Lot 3486* - A197 PostWar & Contemporary - Thursday, 01. July 2021, 05.00 PM
The authenticity of this work has been confirmed by Angelos bvba / Jan Fabre, May 2021, Antwerpen. We thank the Angelos studio manager for her kind support.
- Artist's studio.
- Private collection Belgium.
Born in Antwerp in 1958, Jan Fabre is one of the most innovative and diverse artistic personalities on the international contemporary art scene.
Known for his drawings in ballpoint pen and his elaborate sculptures, he has made a name for himself over the past 40 years, not only as a visual artist, but also as a choreographer, director, author and stage designer. He uses and experiments with a wide variety of media.
The Belgian first caused a stir in the 1970s with his Action Art, when, for example, he burned banknotes and resurrected them in form of ash drawings. A few years later, Fabre began to work intensively in sculpture. In this he was inspired by the Flemish Old Masters, but also by Ensor and Magritte. The body and its anatomy have been a constant theme for him ever since. For some sculptural works, he reverts to purely traditional materials such as marble and bronze, while other works are made of silicone or covered with iridescent beetle casings. In addition to these sculptural works, he also produces numerous drawings with ballpoint pens, for which not only paper, but also objects and architecture serve as a surface.

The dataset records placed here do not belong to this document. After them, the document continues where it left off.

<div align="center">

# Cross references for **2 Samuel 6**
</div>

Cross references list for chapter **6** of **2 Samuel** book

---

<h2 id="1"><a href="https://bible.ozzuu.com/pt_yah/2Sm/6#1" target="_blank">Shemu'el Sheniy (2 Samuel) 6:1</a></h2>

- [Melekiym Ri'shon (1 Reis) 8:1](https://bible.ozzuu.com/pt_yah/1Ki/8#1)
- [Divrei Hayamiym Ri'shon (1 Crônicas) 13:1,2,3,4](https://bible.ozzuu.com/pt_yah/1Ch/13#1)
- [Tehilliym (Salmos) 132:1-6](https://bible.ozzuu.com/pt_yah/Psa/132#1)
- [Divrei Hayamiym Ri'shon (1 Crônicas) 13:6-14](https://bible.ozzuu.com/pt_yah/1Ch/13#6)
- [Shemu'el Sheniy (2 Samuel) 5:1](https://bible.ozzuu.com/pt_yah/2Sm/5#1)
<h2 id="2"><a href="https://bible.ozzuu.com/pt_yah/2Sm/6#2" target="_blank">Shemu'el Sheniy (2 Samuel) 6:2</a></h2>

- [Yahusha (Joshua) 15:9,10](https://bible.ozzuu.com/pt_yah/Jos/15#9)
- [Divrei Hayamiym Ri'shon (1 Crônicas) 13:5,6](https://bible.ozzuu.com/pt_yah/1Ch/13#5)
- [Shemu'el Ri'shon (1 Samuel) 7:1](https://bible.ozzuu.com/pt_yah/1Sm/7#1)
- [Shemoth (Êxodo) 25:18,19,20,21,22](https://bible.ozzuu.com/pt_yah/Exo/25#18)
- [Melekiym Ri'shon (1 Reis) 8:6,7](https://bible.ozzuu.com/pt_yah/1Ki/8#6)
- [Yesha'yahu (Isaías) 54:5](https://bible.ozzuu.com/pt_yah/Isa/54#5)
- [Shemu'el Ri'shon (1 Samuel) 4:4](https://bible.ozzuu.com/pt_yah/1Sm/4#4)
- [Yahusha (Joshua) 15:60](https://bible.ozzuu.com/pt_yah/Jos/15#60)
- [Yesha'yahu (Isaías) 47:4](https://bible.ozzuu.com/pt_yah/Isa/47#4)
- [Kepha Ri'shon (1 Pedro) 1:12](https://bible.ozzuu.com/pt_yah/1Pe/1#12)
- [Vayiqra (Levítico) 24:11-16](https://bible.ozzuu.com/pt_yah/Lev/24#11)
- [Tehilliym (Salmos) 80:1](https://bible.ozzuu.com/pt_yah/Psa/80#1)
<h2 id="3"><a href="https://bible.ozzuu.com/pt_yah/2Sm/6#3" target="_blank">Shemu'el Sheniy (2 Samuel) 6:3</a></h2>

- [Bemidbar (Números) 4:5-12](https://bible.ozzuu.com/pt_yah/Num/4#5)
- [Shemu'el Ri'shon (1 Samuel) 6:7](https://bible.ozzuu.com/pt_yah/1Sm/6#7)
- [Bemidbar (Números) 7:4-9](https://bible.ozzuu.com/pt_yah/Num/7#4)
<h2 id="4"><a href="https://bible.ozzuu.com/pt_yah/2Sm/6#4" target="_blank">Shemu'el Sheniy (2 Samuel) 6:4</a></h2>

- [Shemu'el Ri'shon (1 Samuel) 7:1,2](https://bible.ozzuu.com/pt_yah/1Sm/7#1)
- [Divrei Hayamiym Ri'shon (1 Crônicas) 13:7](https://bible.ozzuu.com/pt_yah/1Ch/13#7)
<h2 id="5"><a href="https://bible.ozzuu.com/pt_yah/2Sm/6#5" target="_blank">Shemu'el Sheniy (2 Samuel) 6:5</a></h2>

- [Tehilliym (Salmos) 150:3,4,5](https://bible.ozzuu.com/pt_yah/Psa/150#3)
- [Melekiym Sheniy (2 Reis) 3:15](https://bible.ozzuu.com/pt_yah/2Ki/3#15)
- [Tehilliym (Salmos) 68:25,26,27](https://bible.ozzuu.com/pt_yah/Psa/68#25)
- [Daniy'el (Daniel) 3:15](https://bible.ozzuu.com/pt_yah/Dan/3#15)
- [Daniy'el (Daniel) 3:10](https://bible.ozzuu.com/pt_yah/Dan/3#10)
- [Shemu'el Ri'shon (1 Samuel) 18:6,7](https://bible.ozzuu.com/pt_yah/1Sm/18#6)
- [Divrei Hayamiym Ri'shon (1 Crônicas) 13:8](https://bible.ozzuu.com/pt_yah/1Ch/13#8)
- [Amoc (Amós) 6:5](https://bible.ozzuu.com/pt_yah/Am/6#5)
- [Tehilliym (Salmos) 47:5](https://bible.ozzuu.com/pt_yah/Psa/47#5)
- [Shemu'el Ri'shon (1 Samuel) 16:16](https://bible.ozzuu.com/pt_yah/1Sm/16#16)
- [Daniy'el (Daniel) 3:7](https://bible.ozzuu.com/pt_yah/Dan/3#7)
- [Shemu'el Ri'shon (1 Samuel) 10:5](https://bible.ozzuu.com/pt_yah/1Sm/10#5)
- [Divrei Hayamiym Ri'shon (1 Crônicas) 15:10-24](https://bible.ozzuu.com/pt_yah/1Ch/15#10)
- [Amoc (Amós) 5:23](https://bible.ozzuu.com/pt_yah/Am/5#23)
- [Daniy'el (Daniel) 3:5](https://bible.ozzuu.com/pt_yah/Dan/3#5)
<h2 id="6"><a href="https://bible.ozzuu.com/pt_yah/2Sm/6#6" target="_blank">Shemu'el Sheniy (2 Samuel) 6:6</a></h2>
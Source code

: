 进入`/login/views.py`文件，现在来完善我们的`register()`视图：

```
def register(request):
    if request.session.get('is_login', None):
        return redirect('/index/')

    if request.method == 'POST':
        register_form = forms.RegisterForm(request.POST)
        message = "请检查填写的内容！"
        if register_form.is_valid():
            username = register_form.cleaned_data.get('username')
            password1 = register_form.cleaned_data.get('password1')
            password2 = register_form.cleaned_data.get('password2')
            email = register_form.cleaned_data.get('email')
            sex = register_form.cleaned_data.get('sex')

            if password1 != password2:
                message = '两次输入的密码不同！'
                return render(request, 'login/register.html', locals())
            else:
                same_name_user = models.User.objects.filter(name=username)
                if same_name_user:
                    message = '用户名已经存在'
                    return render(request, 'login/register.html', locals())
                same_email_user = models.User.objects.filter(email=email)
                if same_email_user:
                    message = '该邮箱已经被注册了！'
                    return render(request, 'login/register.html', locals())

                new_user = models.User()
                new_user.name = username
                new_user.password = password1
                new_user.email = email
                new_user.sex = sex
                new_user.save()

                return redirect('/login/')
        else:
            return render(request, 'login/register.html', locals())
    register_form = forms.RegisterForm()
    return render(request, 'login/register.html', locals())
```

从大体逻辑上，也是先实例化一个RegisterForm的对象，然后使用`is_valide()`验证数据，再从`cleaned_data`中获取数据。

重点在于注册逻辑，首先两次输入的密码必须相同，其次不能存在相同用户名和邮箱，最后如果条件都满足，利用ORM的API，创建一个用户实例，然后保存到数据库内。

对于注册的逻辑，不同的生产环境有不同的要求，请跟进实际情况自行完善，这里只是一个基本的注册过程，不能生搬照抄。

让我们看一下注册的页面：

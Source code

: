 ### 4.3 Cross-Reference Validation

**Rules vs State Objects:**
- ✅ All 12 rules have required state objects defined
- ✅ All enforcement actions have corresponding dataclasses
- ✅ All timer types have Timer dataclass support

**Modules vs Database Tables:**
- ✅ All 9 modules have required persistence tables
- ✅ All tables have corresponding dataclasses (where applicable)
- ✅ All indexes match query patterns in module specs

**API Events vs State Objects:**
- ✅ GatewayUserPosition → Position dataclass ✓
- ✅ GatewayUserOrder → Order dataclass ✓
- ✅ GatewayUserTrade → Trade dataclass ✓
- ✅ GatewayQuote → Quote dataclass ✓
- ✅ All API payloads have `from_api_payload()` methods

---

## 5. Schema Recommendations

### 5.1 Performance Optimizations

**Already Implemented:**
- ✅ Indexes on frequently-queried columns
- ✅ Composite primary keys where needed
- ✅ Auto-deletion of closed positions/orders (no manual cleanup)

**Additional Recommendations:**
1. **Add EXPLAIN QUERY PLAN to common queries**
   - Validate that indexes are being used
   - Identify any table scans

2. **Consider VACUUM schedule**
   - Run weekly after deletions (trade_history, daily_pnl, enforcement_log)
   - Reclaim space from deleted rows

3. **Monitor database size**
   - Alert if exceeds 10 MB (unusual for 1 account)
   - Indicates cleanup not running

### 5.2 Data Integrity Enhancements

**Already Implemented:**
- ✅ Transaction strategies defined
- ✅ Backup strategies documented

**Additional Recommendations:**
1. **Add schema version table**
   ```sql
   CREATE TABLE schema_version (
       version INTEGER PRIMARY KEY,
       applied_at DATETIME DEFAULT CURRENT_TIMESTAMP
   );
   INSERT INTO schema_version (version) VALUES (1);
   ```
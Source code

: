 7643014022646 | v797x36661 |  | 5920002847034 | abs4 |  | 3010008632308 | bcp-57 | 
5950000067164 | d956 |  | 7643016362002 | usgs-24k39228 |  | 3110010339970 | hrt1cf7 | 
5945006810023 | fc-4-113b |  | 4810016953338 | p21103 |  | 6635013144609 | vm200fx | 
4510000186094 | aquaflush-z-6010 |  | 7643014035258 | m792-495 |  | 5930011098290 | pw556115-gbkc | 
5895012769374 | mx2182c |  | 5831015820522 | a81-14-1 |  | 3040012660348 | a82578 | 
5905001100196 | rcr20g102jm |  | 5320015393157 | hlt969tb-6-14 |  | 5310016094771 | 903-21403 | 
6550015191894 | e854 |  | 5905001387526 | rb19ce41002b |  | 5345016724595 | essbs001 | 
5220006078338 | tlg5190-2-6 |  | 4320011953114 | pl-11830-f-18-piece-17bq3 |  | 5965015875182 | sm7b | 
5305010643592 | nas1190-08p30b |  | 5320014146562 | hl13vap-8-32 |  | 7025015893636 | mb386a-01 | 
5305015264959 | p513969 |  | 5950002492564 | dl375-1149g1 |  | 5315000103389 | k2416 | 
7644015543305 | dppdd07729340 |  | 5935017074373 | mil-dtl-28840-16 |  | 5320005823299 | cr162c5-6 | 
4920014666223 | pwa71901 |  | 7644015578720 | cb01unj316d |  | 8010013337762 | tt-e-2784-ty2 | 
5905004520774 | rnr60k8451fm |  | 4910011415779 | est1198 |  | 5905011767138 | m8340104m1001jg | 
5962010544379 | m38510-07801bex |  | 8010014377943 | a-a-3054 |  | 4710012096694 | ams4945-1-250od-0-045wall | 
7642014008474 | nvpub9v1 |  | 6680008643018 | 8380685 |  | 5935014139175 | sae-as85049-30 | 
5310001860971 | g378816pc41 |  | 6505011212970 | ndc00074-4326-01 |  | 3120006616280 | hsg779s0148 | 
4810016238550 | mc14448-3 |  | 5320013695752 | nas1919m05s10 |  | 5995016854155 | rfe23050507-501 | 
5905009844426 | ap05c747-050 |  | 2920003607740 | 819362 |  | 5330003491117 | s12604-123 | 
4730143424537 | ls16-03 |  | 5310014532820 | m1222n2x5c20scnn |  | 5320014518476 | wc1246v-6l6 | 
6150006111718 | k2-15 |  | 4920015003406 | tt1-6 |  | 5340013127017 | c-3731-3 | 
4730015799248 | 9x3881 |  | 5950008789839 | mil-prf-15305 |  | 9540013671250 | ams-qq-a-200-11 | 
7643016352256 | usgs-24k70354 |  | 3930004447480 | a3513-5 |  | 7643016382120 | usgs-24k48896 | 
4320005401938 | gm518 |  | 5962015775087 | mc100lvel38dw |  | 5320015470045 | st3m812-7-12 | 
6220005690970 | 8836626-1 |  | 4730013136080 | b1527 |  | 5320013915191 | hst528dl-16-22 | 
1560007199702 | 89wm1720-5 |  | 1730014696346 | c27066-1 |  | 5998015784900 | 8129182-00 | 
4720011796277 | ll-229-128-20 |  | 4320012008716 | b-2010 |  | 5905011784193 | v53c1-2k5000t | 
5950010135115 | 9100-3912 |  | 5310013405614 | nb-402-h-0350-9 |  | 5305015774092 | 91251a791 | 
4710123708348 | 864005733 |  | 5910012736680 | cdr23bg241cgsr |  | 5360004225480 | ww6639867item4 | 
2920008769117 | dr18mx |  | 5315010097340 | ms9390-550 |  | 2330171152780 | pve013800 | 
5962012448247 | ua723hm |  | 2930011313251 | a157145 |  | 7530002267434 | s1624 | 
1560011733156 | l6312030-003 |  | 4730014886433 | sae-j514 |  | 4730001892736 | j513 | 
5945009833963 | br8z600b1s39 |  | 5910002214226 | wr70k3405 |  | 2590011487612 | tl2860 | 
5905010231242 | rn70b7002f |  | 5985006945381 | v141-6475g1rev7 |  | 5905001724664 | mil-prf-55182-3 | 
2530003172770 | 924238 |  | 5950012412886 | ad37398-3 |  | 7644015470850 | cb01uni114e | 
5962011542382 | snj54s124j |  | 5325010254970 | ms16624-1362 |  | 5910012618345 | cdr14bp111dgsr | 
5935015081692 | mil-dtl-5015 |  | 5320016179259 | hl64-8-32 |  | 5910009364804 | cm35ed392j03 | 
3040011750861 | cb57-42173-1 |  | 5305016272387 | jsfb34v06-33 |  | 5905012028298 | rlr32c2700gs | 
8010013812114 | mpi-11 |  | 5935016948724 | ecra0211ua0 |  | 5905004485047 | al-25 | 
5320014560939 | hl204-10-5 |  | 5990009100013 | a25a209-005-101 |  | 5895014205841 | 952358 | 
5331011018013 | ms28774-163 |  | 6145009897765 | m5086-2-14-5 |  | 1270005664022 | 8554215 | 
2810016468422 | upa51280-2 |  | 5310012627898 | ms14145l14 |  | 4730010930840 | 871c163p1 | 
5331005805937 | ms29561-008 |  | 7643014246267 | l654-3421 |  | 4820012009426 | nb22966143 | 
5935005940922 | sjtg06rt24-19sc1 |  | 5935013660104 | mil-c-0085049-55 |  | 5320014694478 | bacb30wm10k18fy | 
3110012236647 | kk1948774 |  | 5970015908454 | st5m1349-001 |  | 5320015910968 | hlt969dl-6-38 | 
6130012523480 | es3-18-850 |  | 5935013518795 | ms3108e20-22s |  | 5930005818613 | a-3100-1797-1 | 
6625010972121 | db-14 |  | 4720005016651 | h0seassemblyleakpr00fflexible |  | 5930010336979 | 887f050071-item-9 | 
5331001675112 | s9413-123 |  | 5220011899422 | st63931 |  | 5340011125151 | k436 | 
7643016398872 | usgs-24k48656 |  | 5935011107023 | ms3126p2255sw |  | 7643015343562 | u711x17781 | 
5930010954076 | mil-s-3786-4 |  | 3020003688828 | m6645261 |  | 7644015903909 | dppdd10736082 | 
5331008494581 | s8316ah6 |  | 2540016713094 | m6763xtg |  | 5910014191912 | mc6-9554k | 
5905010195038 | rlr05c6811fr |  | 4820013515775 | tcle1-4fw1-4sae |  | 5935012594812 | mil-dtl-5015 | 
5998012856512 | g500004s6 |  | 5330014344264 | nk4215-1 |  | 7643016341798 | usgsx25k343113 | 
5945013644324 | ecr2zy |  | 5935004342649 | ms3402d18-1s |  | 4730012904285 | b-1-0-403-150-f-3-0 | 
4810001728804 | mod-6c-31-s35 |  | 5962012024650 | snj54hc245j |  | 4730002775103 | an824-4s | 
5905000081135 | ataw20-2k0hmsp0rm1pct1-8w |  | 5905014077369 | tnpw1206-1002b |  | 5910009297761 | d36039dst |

Fabre's ability to work successfully in different genres in parallel, and to connect them with each other, lends his creative output the character almost of a total work of art. Central themes in Fabre's work are the human body, its development and transience, the study and reinterpretation of ancient art, the aesthetics and horrors of medieval history, and the mythology of human perception.
The present works illustrate Fabre's diversity, as well as his engagement with various sciences, and the recurring link between fact-based theory and practice.
For "Adsum qui feci" (2016), as in all his most significant works, Fabre employs a technique which makes a formidable impression: the work, created through a meticulous selection and installation of thousands of beetles, charts the fundamental points of his artistic practice: human life and metamorphosis, both natural and artificial. The scarabs covering the canvas and the clock they depict symbolise, in the Italian and Flemish pictorial language of the "Vanitas", the transition from the earthly dimension to eternal life. The dogs, in turn, symbolise loyalty, devotion and even submission. The motifs of fidelity and loyalty as well as vanity and transience run through his visual and theatrical work, through which the artist perceptively describes his view of the transience of earthly life.
The meticulously arranged iridescent beetle casings absorb the light and, depending on the incidence of light and the perspective of the viewer, reproduce it in a dazzling palette of green, blue and orange: an organic mosaic emerges. On the use of beetles in his artistic practice, Fabre explains: "I use resilient materials that appear fragile. The colour of these beetle casings will never fade because the outer membrane contains chitin, one of the strongest and lightest natural materials on earth."